I know I wasn’t the only person that September who showed up rattled and confused – even more than one usually is at the outset of a university degree or a new school year. What we were trying to do was bizarre and, to some degree, impossible. What is education if not coming to see others, and being seen in return? How does one learn – and teach – when the fundamental ways we relate to each other have to be channeled exclusively through Zoom, email, and Brightspace? But day after day, in tutorials and General Tutorials, in “Read Now”s and “Night FYP” events on Zoom, in journalism and HOST and MFA classes, you dared to tenaciously pursue knowing. As the world outside contracted, you opened yourself nonetheless to your texts, engaged your classmates, and took into yourself eras and perspectives as alien and unimaginable as a hard-copy FYP essay! This was an act of resistance; of hope. This was a determination to believe there would be a tomorrow full of souls, and you would greet them.

Upon our return to in-person classes the following year, which took place in stages and with the occasional setback, we began to rebuild our in-person community. Each of you has pursued your studies inside and outside of classrooms, opening yourselves to painful truths, quandaries and convictions. The foundations you laid during that wild year have sustained you as you stretched towards your own areas of specialization and interest, and they will remain an indelible part of who you are for decades to come.

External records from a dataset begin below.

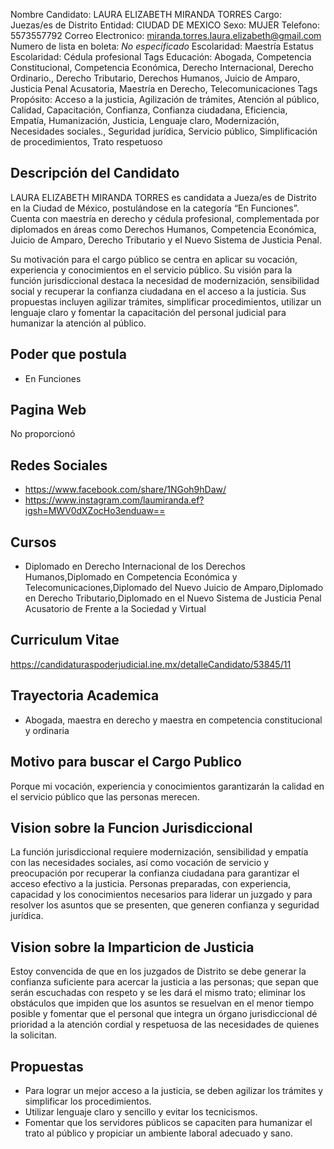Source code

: Nombre Candidato: LAURA ELIZABETH MIRANDA TORRES
Cargo: Juezas/es de Distrito
Entidad: CIUDAD DE MEXICO
Sexo: MUJER
Telefono: 5573557792
Correo Electronico: miranda.torres.laura.elizabeth@gmail.com
Numero de lista en boleta: *No especificado*
Escolaridad: Maestría
Estatus Escolaridad: Cédula profesional
Tags Educación: Abogada, Competencia Constitucional, Competencia Económica, Derecho Internacional, Derecho Ordinario., Derecho Tributario, Derechos Humanos, Juicio de Amparo, Justicia Penal Acusatoria, Maestría en Derecho, Telecomunicaciones
Tags Propósito: Acceso a la justicia, Agilización de trámites, Atención al público, Calidad, Capacitación, Confianza, Confianza ciudadana, Eficiencia, Empatía, Humanización, Justicia, Lenguaje claro, Modernización, Necesidades sociales., Seguridad jurídica, Servicio público, Simplificación de procedimientos, Trato respetuoso


## Descripción del Candidato 

LAURA ELIZABETH MIRANDA TORRES es candidata a Jueza/es de Distrito en la Ciudad de México, postulándose en la categoría “En Funciones”. Cuenta con maestría en derecho y cédula profesional, complementada por diplomados en áreas como Derechos Humanos, Competencia Económica, Juicio de Amparo, Derecho Tributario y el Nuevo Sistema de Justicia Penal.

Su motivación para el cargo público se centra en aplicar su vocación, experiencia y conocimientos en el servicio público. Su visión para la función jurisdiccional destaca la necesidad de modernización, sensibilidad social y recuperar la confianza ciudadana en el acceso a la justicia. Sus propuestas incluyen agilizar trámites, simplificar procedimientos, utilizar un lenguaje claro y fomentar la capacitación del personal judicial para humanizar la atención al público.


## Poder que postula

- En Funciones


## Pagina Web

No proporcionó


## Redes Sociales

- https://www.facebook.com/share/1NGoh9hDaw/
- https://www.instagram.com/laumiranda.ef?igsh=MWV0dXZocHo3enduaw==


## Cursos

- Diplomado en Derecho Internacional de los Derechos Humanos,Diplomado en Competencia Económica y Telecomunicaciones,Diplomado del Nuevo Juicio de Amparo,Diplomado en Derecho Tributario,Diplomado en el Nuevo Sistema de Justicia Penal Acusatorio de Frente a la Sociedad y Virtual


## Curriculum Vitae

https://candidaturaspoderjudicial.ine.mx/detalleCandidato/53845/11


## Trayectoria Academica

- Abogada, maestra en derecho y maestra en competencia constitucional y ordinaria


## Motivo para buscar el Cargo Publico

Porque mi vocación, experiencia y conocimientos garantizarán la calidad en el servicio público que las personas merecen.


## Vision sobre la Funcion Jurisdiccional

La función jurisdiccional requiere modernización, sensibilidad y empatía con las necesidades sociales, así como vocación de servicio y preocupación por recuperar la confianza ciudadana para garantizar el acceso efectivo a la justicia. Personas preparadas, con experiencia, capacidad y los conocimientos necesarios para liderar un juzgado y para resolver los asuntos que se presenten, que generen confianza y seguridad jurídica.


## Vision sobre la Imparticion de Justicia

Estoy convencida de que en los juzgados de Distrito se debe generar la confianza suficiente para acercar la justicia a las personas; que sepan que serán escuchadas con respeto y se les dará el mismo trato; eliminar los obstáculos que impiden que los asuntos se resuelvan en el menor tiempo posible y fomentar que el personal que integra un órgano jurisdiccional dé prioridad a la atención cordial y respetuosa de las necesidades de quienes la solicitan.


## Propuestas

- Para lograr un mejor acceso a la justicia, se deben agilizar los trámites y simplificar los procedimientos.
- Utilizar lenguaje claro y sencillo y evitar los tecnicismos.
- Fomentar que los servidores públicos se capaciten para humanizar el trato al público y propiciar un ambiente laboral adecuado y sano.


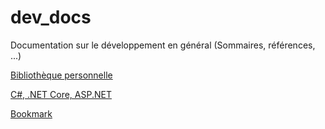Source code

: # dev_docs
Documentation sur le développement en général (Sommaires, références, ...)

[Bibliothèque personnelle](Biblio.md)

[C#, .NET Core, ASP.NET](dotnet.md)

[Bookmark](bookmark.md)

<div data-iframe-width="150" data-iframe-height="270" data-share-badge-id="83df8333-9ae8-428d-941a-842fe7107ebd" data-share-badge-host="https://www.credly.com"></div><script type="text/javascript" async src="//cdn.credly.com/assets/utilities/embed.js"></script>

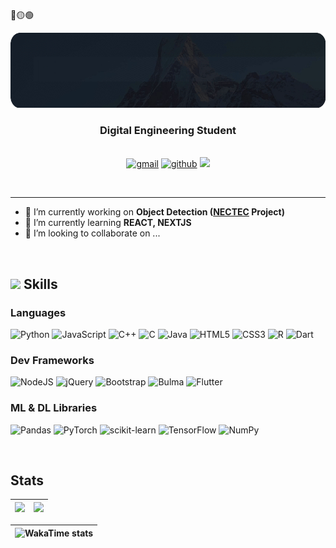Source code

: 🔴🟡🟢
<div align="center">
  <div><img style="height:120px" src="https://raw.githubusercontent.com/HiMAIayas/HiMAIayas/main/assets/images/github_myname_rounded.gif"></div>
  
  ### <b>Digital Engineering Student </b>
  <br>
  <a href="mailto:phumihimal@gmail.com" target="_blank"><img src=https://img.shields.io/badge/gmail-%2300acee.svg?color=EA4335&style=for-the-badge&logo=gmail&logoColor=white alt=gmail /></a>
  <a href="https://github.com/HiMAIayas" target="_blank"><img src=https://img.shields.io/badge/github-%2300acee.svg?color=181717&style=for-the-badge&logo=github&logoColor=white alt=github  /></a>
  <a href="https://www.linkedin.com/in/phumipas" target="_blank"><img src="https://img.shields.io/badge/LinkedIn-0077B5?style=for-the-badge&logo=linkedin&logoColor=white"></a>
</div>
</div>

<br><hr>
- 🔭 I’m currently working on **Object Detection ([NECTEC](https://www.nectec.or.th/) Project)**
- 📖 I’m currently learning **REACT, NEXTJS**
- 👯 I’m looking to collaborate on ...
<br>

## <img src="https://media2.giphy.com/media/QssGEmpkyEOhBCb7e1/giphy.gif?cid=ecf05e47a0n3gi1bfqntqmob8g9aid1oyj2wr3ds3mg700bl&rid=giphy.gif" width ="25"><b> Skills</b><br>
<div>

### Languages
![Python](https://img.shields.io/badge/python-3670A0?style=for-the-badge&logo=python&logoColor=white)
![JavaScript](https://img.shields.io/badge/JavaScript%20-%23F7DF1E.svg?style=for-the-badge&logo=javascript&logoColor=black) 
![C++](https://img.shields.io/badge/c++-%2300599C.svg?style=for-the-badge&logo=c%2B%2B&logoColor=white) 
![C](https://img.shields.io/badge/c-%2300599C.svg?style=for-the-badge&logo=c&logoColor=white)
![Java](https://img.shields.io/badge/java-%23ED8B00.svg?style=for-the-badge&logo=openjdk&logoColor=white)
![HTML5](https://img.shields.io/badge/html5-%23E34F26.svg?style=for-the-badge&logo=html5&logoColor=white)
![CSS3](https://img.shields.io/badge/css3-%231572B6.svg?style=for-the-badge&logo=css3&logoColor=white)
![R](https://img.shields.io/badge/r-%23276DC3.svg?style=for-the-badge&logo=r&logoColor=white)
![Dart](https://img.shields.io/badge/dart-%230175C2.svg?style=for-the-badge&logo=dart&logoColor=white)



### Dev Frameworks
![NodeJS](https://img.shields.io/badge/node.js-%2343853D.svg?style=for-the-badge&logo=node.js&logoColor=white)
![jQuery](https://img.shields.io/badge/jquery-%230769AD.svg?style=for-the-badge&logo=jquery&logoColor=white)
![Bootstrap](https://img.shields.io/badge/bootstrap-%238511FA.svg?style=for-the-badge&logo=bootstrap&logoColor=white)
![Bulma](https://img.shields.io/badge/bulma-00D0B1?style=for-the-badge&logo=bulma&logoColor=white)
![Flutter](https://img.shields.io/badge/Flutter-%2302569B.svg?style=for-the-badge&logo=Flutter&logoColor=white)

### ML & DL Libraries
![Pandas](https://img.shields.io/badge/pandas-%23150458.svg?style=for-the-badge&logo=pandas&logoColor=white)
![PyTorch](https://img.shields.io/badge/PyTorch-%23EE4C2C.svg?style=for-the-badge&logo=PyTorch&logoColor=white)
![scikit-learn](https://img.shields.io/badge/scikit--learn-%23F7931E.svg?style=for-the-badge&logo=scikit-learn&logoColor=white)
![TensorFlow](https://img.shields.io/badge/TensorFlow-%23FF6F00.svg?style=for-the-badge&logo=TensorFlow&logoColor=white)
![NumPy](https://img.shields.io/badge/numpy-%23013243.svg?style=for-the-badge&logo=numpy&logoColor=white)


</div><br>

## <b> Stats</b><br>

<div align="center">
  
| <a><img src="https://github-readme-stats.vercel.app/api?username=HiMAIayas&theme=radical&show_icons=true" width=500px/></a> | <a><img src="https://github-readme-stats.vercel.app/api/top-langs/?username=HiMAIayas&theme=radical&layout=donut"/></a> | 
| ------------- | ------------- |

| ![WakaTime stats](https://github-readme-stats.vercel.app/api/wakatime?username=HiMAIayas&theme=radical) |
| ------------- |


</div>













  
</div>

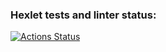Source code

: ### Hexlet tests and linter status:
[![Actions Status](https://github.com/DenisBrez/frontend-project-46/actions/workflows/hexlet-check.yml/badge.svg)](https://github.com/DenisBrez/frontend-project-46/actions)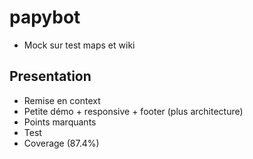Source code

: # papybot

- Mock sur test maps et wiki

## Presentation

- Remise en context
- Petite démo + responsive + footer (plus architecture)
- Points marquants
- Test
- Coverage (87.4%)
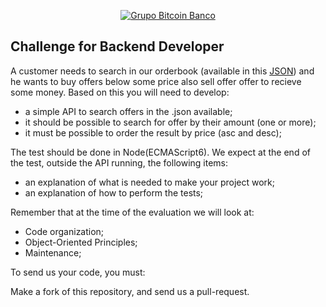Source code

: <p align="center">
  <a href="https://www.btc-banco.com">
      <img src="https://s3.amazonaws.com/assinaturas-de-emails/btc.png" alt="Grupo Bitcoin Banco"/>
  </a>
</p>

## Challenge for Backend Developer

A customer needs to search in our orderbook (available in this <a href="https://github.com/Bitcoin-Banco-Cryptocurrency/Challenge-OneDay/blob/master/OrderBook.json">JSON</a>) and he wants to buy offers below some price also sell offer offer to recieve some money.
Based on this you will need to develop:

- a simple API to search offers in the .json available;
- it should be possible to search for offer by their amount (one or more);
- it must be possible to order the result by price (asc and desc);

The test should be done in Node(ECMAScript6). We expect at the end of the test, outside the API running, the following items:

- an explanation of what is needed to make your project work;
- an explanation of how to perform the tests;

Remember that at the time of the evaluation we will look at:

- Code organization;
- Object-Oriented Principles;
- Maintenance;

To send us your code, you must:

Make a fork of this repository, and send us a pull-request.

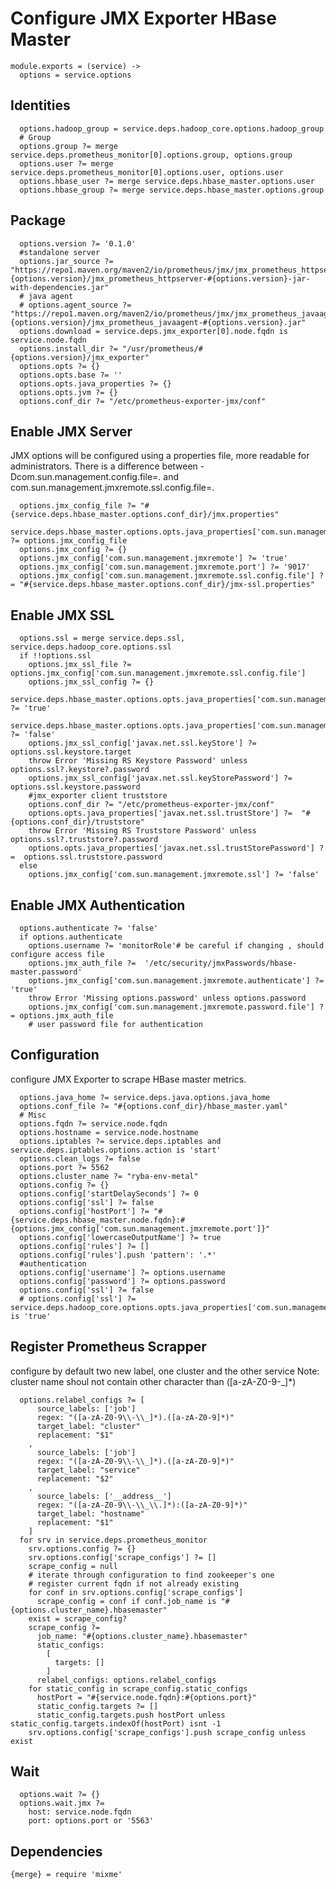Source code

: 
# Configure JMX Exporter HBase Master

    module.exports = (service) ->
      options = service.options

## Identities

      options.hadoop_group = service.deps.hadoop_core.options.hadoop_group
      # Group
      options.group ?= merge service.deps.prometheus_monitor[0].options.group, options.group
      options.user ?= merge service.deps.prometheus_monitor[0].options.user, options.user
      options.hbase_user ?= merge service.deps.hbase_master.options.user
      options.hbase_group ?= merge service.deps.hbase_master.options.group

## Package
    
      options.version ?= '0.1.0'
      #standalone server
      options.jar_source ?= "https://repo1.maven.org/maven2/io/prometheus/jmx/jmx_prometheus_httpserver/#{options.version}/jmx_prometheus_httpserver-#{options.version}-jar-with-dependencies.jar"
      # java agent
      # options.agent_source ?= "https://repo1.maven.org/maven2/io/prometheus/jmx/jmx_prometheus_javaagent/#{options.version}/jmx_prometheus_javaagent-#{options.version}.jar"
      options.download = service.deps.jmx_exporter[0].node.fqdn is service.node.fqdn
      options.install_dir ?= "/usr/prometheus/#{options.version}/jmx_exporter"
      options.opts ?= {}
      options.opts.base ?= ''
      options.opts.java_properties ?= {}
      options.opts.jvm ?= {}
      options.conf_dir ?= "/etc/prometheus-exporter-jmx/conf"

## Enable JMX Server
JMX options will be configured using a properties file, more readable for administrators.
There is a difference between  -Dcom.sun.management.config.file=<file>. and
com.sun.management.jmxremote.ssl.config.file=<file>.

      options.jmx_config_file ?= "#{service.deps.hbase_master.options.conf_dir}/jmx.properties"
      service.deps.hbase_master.options.opts.java_properties['com.sun.management.config.file'] ?= options.jmx_config_file
      options.jmx_config ?= {}
      options.jmx_config['com.sun.management.jmxremote'] ?= 'true'
      options.jmx_config['com.sun.management.jmxremote.port'] ?= '9017'
      options.jmx_config['com.sun.management.jmxremote.ssl.config.file'] ?= "#{service.deps.hbase_master.options.conf_dir}/jmx-ssl.properties"
      
## Enable JMX SSL

      options.ssl = merge service.deps.ssl, service.deps.hadoop_core.options.ssl
      if !!options.ssl
        options.jmx_ssl_file ?= options.jmx_config['com.sun.management.jmxremote.ssl.config.file']
        options.jmx_ssl_config ?= {}
        service.deps.hbase_master.options.opts.java_properties['com.sun.management.jmxremote.ssl'] ?= 'true'
        service.deps.hbase_master.options.opts.java_properties['com.sun.management.jmxremote.ssl.need.client.auth'] ?= 'false'
        options.jmx_ssl_config['javax.net.ssl.keyStore'] ?= options.ssl.keystore.target
        throw Error 'Missing RS Keystore Password' unless options.ssl?.keystore?.password
        options.jmx_ssl_config['javax.net.ssl.keyStorePassword'] ?= options.ssl.keystore.password
        #jmx_exporter client truststore
        options.conf_dir ?= "/etc/prometheus-exporter-jmx/conf"
        options.opts.java_properties['javax.net.ssl.trustStore'] ?=  "#{options.conf_dir}/truststore"
        throw Error 'Missing RS Truststore Password' unless options.ssl?.truststore?.password
        options.opts.java_properties['javax.net.ssl.trustStorePassword'] ?=  options.ssl.truststore.password
      else
        options.jmx_config['com.sun.management.jmxremote.ssl'] ?= 'false'

## Enable JMX Authentication

      options.authenticate ?= 'false'
      if options.authenticate
        options.username ?= 'monitorRole'# be careful if changing , should configure access file
        options.jmx_auth_file ?=  '/etc/security/jmxPasswords/hbase-master.password'
        options.jmx_config['com.sun.management.jmxremote.authenticate'] ?= 'true'
        throw Error 'Missing options.password' unless options.password
        options.jmx_config['com.sun.management.jmxremote.password.file'] ?= options.jmx_auth_file
        # user password file for authentication

## Configuration
configure JMX Exporter to scrape HBase master metrics.

      options.java_home ?= service.deps.java.options.java_home
      options.conf_file ?= "#{options.conf_dir}/hbase_master.yaml"
      # Misc
      options.fqdn ?= service.node.fqdn
      options.hostname = service.node.hostname
      options.iptables ?= service.deps.iptables and service.deps.iptables.options.action is 'start'
      options.clean_logs ?= false
      options.port ?= 5562
      options.cluster_name ?= "ryba-env-metal"
      options.config ?= {}
      options.config['startDelaySeconds'] ?= 0
      options.config['ssl'] ?= false
      options.config['hostPort'] ?= "#{service.deps.hbase_master.node.fqdn}:#{options.jmx_config['com.sun.management.jmxremote.port']}"
      options.config['lowercaseOutputName'] ?= true
      options.config['rules'] ?= []
      options.config['rules'].push 'pattern': '.*'
      #authentication
      options.config['username'] ?= options.username
      options.config['password'] ?= options.password
      options.config['ssl'] ?= false
      # options.config['ssl'] ?= service.deps.hadoop_core.options.opts.java_properties['com.sun.management.jmxremote.ssl'] is 'true'

## Register Prometheus Scrapper
configure by default two new label, one cluster and the other service
Note: cluster name shoul not contain other character than ([a-zA-Z0-9\-\_]*)

      options.relabel_configs ?= [
          source_labels: ['job']
          regex: "([a-zA-Z0-9\\-\\_]*).([a-zA-Z0-9]*)"
          target_label: "cluster"
          replacement: "$1"
        ,
          source_labels: ['job']
          regex: "([a-zA-Z0-9\\-\\_]*).([a-zA-Z0-9]*)"
          target_label: "service"
          replacement: "$2"
        ,
          source_labels: ['__address__']
          regex: "([a-zA-Z0-9\\-\\_\\.]*):([a-zA-Z0-9]*)"
          target_label: "hostname"
          replacement: "$1"
        ]
      for srv in service.deps.prometheus_monitor
        srv.options.config ?= {}
        srv.options.config['scrape_configs'] ?= []
        scrape_config = null
        # iterate through configuration to find zookeeper's one
        # register current fqdn if not already existing
        for conf in srv.options.config['scrape_configs']
          scrape_config = conf if conf.job_name is "#{options.cluster_name}.hbasemaster"
        exist = scrape_config?
        scrape_config ?=
          job_name: "#{options.cluster_name}.hbasemaster"
          static_configs:
            [
              targets: []
            ]
          relabel_configs: options.relabel_configs
        for static_config in scrape_config.static_configs
          hostPort = "#{service.node.fqdn}:#{options.port}"
          static_config.targets ?= []
          static_config.targets.push hostPort unless static_config.targets.indexOf(hostPort) isnt -1
        srv.options.config['scrape_configs'].push scrape_config unless exist

## Wait

      options.wait ?= {}
      options.wait.jmx ?=
        host: service.node.fqdn
        port: options.port or '5563'

## Dependencies

    {merge} = require 'mixme'

[jmx_exporter]:(https://github.com/prometheus/jmx_exporter)
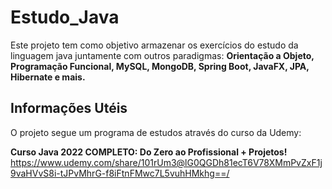 # **Estudo_Java**

Este projeto tem como objetivo armazenar os exercícios do estudo da linguagem java juntamente com outros paradigmas:
**Orientação a Objeto, Programação Funcional, MySQL, MongoDB, Spring Boot, JavaFX, JPA, Hibernate e mais.**

## **Informações Utéis**
O projeto segue um programa de estudos através do curso da Udemy:

**Curso Java 2022 COMPLETO: Do Zero ao Profissional + Projetos!** https://www.udemy.com/share/101rUm3@lG0QGDh81ecT6V78XMmPvZxF1j9vaHVvS8i-tJPvMhrG-f8iFtnFMwc7L5vuhHMkhg==/

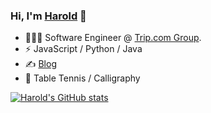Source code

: ### Hi, I'm [Harold](https://www.linkedin.com/in/harold-yin-babb18169/) 👋

- 👨🏻‍💻 Software Engineer @ [Trip.com Group](https://www.linkedin.com/company/tripcomgroup/mycompany/verification/).
- ⚡ JavaScript / Python / Java
- ✍️ [Blog](https://haroldyin.tech)
- 🏓 Table Tennis / Calligraphy

[![Harold's GitHub stats](https://github-readme-stats.vercel.app/api?username=HaroldHL)](https://github.com/anuraghazra/github-readme-stats)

Now, at the other end of your degree, you again face a daunting world full of strangers. It is my hope that as you go out among them, you carry with you the strengths you have cultivated during your time here – to see others as they are, and (perhaps more terrifyingly) to be seen as you are. I hope you bring the same courage and resilience (and willingness to do something a little bit nutty) to the next stage, and the next after that, as you did when you decided to take a chance on university during a global pandemic.

And I know that when you do, the world will hold fewer strangers.